I often hear (what I will call) global warming fideists, such as Sean “Insanity” Hannity, use the pejorative sense of the term ‘alarmist’ to describe those who find the anthropogenic hypothesis of global climate change compelling. These alarmists are the lugubrious “gloom and doom” crowd who predict a dismal future for life on earth due (at least in part) to human industrial activity of the past couple centuries. These pessimists “jump” to the conclusion that humans are crucially responsible for the observed climatic changes, making “outrageous” prescriptions for lifestyle changes, e.g., relying on renewable resources rather than fossil fuels for energy.
Now, Hannity, along with the other conservative global warming fideists on the political horizon, publicly avows to be a Christian.
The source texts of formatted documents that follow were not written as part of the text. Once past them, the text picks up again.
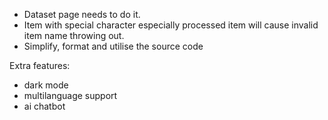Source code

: - Dataset page needs to do it.
- Item with special character especially processed item will cause invalid item name throwing out.
- Simplify, format and utilise the source code

Extra features:
- dark mode
- multilanguage support
- ai chatbot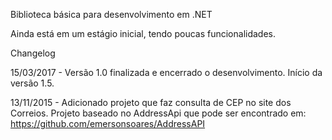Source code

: ﻿Biblioteca básica para desenvolvimento em .NET

Ainda está em um estágio inicial, tendo poucas funcionalidades.

Changelog

15/03/2017 - Versão 1.0 finalizada e encerrado o desenvolvimento. Início da versão 1.5.

13/11/2015 - Adicionado projeto que faz consulta de CEP no site dos Correios.
Projeto baseado no AddressApi que pode ser encontrado em: https://github.com/emersonsoares/AddressAPI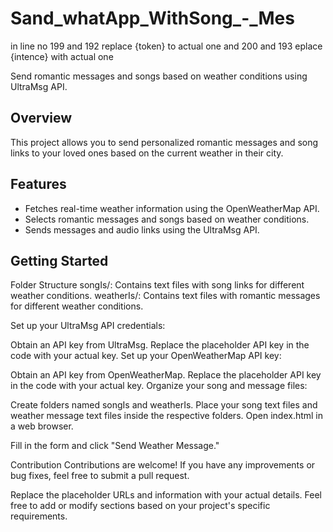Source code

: # Sand_whatApp_WithSong_-_Mes

in line no 199 and 192 replace {token} to actual one
and 200 and 193 eplace {intence} with actual one


Send romantic messages and songs based on weather conditions using UltraMsg API.

## Overview

This project allows you to send personalized romantic messages and song links to your loved ones based on the current weather in their city.

## Features

- Fetches real-time weather information using the OpenWeatherMap API.
- Selects romantic messages and songs based on weather conditions.
- Sends messages and audio links using the UltraMsg API.

## Getting Started


Folder Structure
songIs/: Contains text files with song links for different weather conditions.
weatherIs/: Contains text files with romantic messages for different weather conditions.

Set up your UltraMsg API credentials:

Obtain an API key from UltraMsg.
Replace the placeholder API key in the code with your actual key.
Set up your OpenWeatherMap API key:

Obtain an API key from OpenWeatherMap.
Replace the placeholder API key in the code with your actual key.
Organize your song and message files:

Create folders named songIs and weatherIs.
Place your song text files and weather message text files inside the respective folders.
Open index.html in a web browser.

Fill in the form and click "Send Weather Message."


Contribution
Contributions are welcome! If you have any improvements or bug fixes, feel free to submit a pull request.


Replace the placeholder URLs and information with your actual details. Feel free to add or modify sections based on your project's specific requirements.

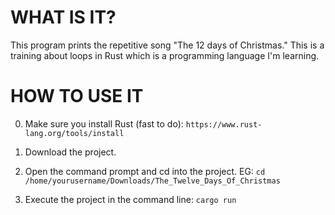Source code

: # WHAT IS IT?

This program prints the repetitive song "The 12 days of Christmas."
This is a training about loops in Rust which is a programming language I'm learning.



# HOW TO USE IT

0) Make sure you install Rust (fast to do): `https://www.rust-lang.org/tools/install`

1) Download the project.

2) Open the command prompt and cd into the project.
EG: `cd /home/yourusername/Downloads/The_Twelve_Days_Of_Christmas`

3) Execute the project in the command line:
`cargo run`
This makes his accusations of alarmism against those who accept anthropogenic climate change as certain (or as certain as one usually accepts scientific claims) rather ironic: ought one remind Hannity and the others what their eschatology is? A massive final war between good an evil, God and Satan, and ultimately eternal damnation for the unbelievers. At least our version of humanity’s demise is based on empirical evidence—and, according to current estimates, is obviable.
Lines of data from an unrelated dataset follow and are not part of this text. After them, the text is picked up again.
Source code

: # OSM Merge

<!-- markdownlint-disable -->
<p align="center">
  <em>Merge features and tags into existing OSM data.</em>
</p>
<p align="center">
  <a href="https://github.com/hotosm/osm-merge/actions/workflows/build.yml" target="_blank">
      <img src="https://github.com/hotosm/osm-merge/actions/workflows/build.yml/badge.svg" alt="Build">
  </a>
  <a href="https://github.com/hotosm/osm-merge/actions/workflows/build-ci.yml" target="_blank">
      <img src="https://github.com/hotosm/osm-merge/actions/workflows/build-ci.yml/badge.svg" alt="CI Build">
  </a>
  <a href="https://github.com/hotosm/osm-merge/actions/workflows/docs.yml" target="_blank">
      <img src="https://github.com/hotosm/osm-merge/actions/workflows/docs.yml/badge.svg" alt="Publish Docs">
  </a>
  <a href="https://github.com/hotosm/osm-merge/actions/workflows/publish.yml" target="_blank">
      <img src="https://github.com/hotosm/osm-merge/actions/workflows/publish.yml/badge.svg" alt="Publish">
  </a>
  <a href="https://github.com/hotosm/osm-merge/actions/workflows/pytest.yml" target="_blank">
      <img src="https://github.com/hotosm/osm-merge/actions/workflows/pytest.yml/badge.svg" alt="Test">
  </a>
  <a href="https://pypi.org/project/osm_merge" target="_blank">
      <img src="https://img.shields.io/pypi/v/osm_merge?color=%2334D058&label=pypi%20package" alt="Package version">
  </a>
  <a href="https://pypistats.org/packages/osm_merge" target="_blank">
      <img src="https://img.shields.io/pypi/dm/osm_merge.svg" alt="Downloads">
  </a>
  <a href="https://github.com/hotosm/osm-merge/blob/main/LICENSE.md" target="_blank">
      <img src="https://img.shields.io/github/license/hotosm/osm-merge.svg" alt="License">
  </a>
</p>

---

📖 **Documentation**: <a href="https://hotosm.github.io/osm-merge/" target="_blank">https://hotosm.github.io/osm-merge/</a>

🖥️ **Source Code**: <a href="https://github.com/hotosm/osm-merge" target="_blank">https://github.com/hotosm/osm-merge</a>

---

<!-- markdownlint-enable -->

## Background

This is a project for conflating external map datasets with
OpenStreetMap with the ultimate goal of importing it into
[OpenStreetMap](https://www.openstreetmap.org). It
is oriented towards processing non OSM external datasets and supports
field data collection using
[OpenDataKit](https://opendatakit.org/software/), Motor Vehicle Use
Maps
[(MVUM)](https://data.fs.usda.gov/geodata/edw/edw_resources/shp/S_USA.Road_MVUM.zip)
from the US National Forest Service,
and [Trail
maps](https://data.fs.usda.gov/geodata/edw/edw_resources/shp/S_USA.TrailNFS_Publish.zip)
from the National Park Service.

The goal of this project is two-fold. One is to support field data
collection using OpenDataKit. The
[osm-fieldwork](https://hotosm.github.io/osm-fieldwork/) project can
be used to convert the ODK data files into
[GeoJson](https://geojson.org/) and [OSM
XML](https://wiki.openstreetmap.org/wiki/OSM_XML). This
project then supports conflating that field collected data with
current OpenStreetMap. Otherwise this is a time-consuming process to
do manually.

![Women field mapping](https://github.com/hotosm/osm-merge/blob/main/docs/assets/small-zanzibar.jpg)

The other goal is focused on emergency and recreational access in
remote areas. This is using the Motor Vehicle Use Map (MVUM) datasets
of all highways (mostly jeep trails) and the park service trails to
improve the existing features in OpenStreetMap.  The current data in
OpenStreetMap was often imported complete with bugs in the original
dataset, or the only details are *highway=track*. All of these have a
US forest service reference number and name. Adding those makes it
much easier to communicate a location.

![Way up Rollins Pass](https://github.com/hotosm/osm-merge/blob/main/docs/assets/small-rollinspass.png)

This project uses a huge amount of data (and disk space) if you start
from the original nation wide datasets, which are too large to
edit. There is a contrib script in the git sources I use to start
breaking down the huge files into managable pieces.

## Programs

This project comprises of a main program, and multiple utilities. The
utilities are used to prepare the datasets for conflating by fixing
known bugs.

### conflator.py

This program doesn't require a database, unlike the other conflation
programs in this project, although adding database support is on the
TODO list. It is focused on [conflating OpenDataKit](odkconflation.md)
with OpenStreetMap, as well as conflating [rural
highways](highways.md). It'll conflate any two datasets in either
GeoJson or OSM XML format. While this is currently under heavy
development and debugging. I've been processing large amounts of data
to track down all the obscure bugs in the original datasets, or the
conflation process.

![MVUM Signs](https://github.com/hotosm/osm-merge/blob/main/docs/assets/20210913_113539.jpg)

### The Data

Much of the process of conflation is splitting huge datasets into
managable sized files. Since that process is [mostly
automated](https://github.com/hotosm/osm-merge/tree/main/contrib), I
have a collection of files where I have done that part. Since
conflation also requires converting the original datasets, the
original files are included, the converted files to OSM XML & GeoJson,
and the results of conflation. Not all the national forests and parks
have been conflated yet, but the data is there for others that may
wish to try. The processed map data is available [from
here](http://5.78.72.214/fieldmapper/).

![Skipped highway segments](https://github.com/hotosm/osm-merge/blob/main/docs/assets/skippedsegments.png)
Furthermore, I think everyone would accept the following normative statement: when alarm is justified, one ought to be alarmed. Or, similarly: when alarmism is justified, one ought to be an alarmist. Thus, in the case of global warming, being a non-alarmist might arguably be better considered the pejorative term, since the present predicament, according to most climatological models, is rather alarming. (The fact that most biologists today agree that we are in the midst of a major extinction event—the seventh major event in evolutionary history, called the “Holocene extinction event”—supports the claim that the situation on earth is more generally alarming. Indeed, unlike past extinction events, which were caused by natural phenomena, scientists implicate human activity as the primary cause of this event.)
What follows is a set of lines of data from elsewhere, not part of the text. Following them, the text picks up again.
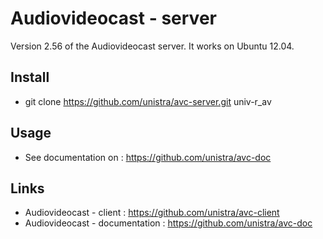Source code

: # Audiovideocast - server

Version 2.56 of the Audiovideocast server. It works on Ubuntu 12.04.

## Install

* git clone https://github.com/unistra/avc-server.git univ-r_av

## Usage

* See documentation on : https://github.com/unistra/avc-doc

## Links

* Audiovideocast - client : https://github.com/unistra/avc-client
* Audiovideocast - documentation : https://github.com/unistra/avc-doc
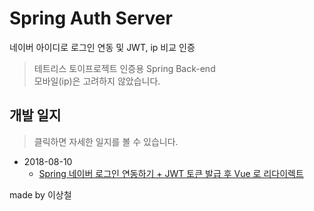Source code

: # Spring Auth Server
네이버 아이디로 로그인 연동 및 JWT, ip 비교 인증 
> 테트리스 토이프로젝트 인증용 Spring Back-end <br/>
> 모바일(ip)은 고려하지 않았습니다.

## 개발 일지
> 클릭하면 자세한 일지를 볼 수 있습니다.
- 2018-08-10
    - [Spring 네이버 로그인 연동하기 + JWT 토큰 발급 후 Vue 로 리다이렉트](http://1ilsang.blog.me/221336542296)
    
made by 이상철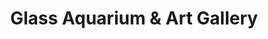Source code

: ---
title: "Glass Aquarium & Art Gallery"
url: /mount-vernon/glass-aquarium-and-art-gallery/
shop: art
---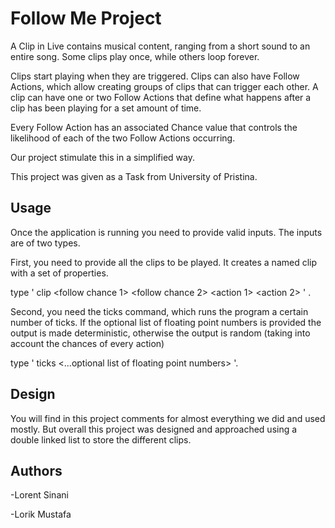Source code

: # Follow Me Project

A Clip in Live contains musical content, ranging from a short sound to an entire song. Some clips play once, while others loop forever.

Clips start playing when they are triggered. Clips can also have Follow Actions, which allow creating groups of clips that can trigger each other.
A clip can have one or two Follow Actions that define what happens after a clip has been playing for a set amount of time.

Every Follow Action has an associated Chance value that controls the likelihood of each of the two Follow Actions occurring.

Our project stimulate this in a simplified way.

This project was given as a Task from University of Pristina.


## Usage

Once the application is running you need to provide valid inputs. The inputs are of two types.

First, you need to provide all the clips to be played. It creates a named clip with a set of properties.

type ' clip <name> <ticks to play> <follow chance 1> <follow chance 2> <action 1> <action 2> ' .
 
Second, you need the ticks command, which runs the program a certain number of ticks.
If the optional list of floating point numbers is provided the output is made deterministic, otherwise the output is random (taking into account the chances of every action)

type ' ticks <ticks to play> <...optional list of floating point numbers> '.

## Design

You will find in this project comments for almost everything we did and used mostly.
But overall this project was designed and approached using a double linked list to store the different clips.

## Authors

-Lorent Sinani

-Lorik Mustafa
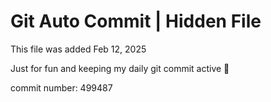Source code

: # Git Auto Commit | Hidden File

This file was added Feb 12, 2025

Just for fun and keeping my daily git commit active 🤪

commit number: 499487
So, while Hannity and the others hold the belief—or, as Prof. Migliore at Princeton would oxymoronically put it, have the “faith-knowledge”—that they will soon be raptured into heaven, the claim of global warming is dismissed as “alarmist.” Again: (a) what is more alarming than their own eschatological views?, and (b) in cases such as global warming, why exactly is being an alarmist a bad thing? Indeed, global warming alarmism seems entirely warranted, given the available evidence.